Originally Posted by
SP03
I don’t think we should assume that AMEX and Chase won’t follow suit. This is typically how it happens. When contract renewal comes up each issuer looks at the competitive environment and makes a decision on whether to continue the current contract or make adjustments (usually cuts).
We started with losing restaurant benefits, then some cards lost spa experiences, then number of guests. I wouldn’t be surprised if Amex or Chase were to make the same change when their contracts are up.

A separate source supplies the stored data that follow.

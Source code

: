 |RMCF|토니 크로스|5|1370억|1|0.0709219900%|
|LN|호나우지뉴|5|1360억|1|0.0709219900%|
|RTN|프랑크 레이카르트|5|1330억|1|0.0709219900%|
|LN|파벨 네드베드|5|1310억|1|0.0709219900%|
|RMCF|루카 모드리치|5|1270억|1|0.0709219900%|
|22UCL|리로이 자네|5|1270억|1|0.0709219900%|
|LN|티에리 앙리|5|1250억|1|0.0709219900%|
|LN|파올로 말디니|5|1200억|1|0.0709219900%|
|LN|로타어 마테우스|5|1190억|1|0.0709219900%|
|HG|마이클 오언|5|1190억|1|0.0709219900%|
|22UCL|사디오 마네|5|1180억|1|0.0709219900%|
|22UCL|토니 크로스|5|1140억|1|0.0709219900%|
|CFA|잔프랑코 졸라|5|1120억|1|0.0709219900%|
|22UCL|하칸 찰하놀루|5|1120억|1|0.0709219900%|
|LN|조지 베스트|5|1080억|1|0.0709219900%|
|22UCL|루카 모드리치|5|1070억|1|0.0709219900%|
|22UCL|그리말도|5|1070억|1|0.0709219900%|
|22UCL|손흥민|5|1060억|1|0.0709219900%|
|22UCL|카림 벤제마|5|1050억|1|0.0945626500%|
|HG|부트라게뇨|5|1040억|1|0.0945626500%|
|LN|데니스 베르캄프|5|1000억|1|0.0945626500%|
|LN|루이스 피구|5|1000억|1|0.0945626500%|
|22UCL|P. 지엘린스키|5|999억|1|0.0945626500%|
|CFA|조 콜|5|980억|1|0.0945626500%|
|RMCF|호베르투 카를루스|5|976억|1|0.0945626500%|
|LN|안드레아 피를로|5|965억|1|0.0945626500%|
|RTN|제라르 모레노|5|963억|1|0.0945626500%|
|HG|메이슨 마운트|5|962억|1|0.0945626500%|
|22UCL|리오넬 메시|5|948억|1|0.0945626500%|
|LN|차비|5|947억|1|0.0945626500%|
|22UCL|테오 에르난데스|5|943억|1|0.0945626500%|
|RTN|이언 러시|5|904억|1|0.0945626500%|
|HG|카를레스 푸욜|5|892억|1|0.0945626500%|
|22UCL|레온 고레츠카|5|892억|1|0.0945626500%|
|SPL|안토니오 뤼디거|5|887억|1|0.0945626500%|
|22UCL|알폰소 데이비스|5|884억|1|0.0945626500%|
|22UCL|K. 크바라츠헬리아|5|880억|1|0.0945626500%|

maybe, but I don’t think at DOUBLE the AF it would be very smart of them. Seems like a losing proposition at fees that are climbing toward 4 figures/year. As I said upthread, Chase/Amex are inheritlently different strategy (high-fee, high-benefit pricing), where Cap1 trying to keep costs low to appeal to a broader segment, and limiting benefits to keep the fee lower (obviously, Cap1 could raise the fee at some point but they seem to be trying to not, so I’d expect it to be a smaller increase when they do to continue appeal to a higher share of the broader market and those who travel just enough to benefit). I’ll miss the C1 lounge in DEN starting in Feb - but in a market without one, travel through DEN usually a couple of times a year but typically with 3 others, and it being a nicety vs. necessity, just ain’t worth the AU with access fees or even one-time guest access fees to continue using.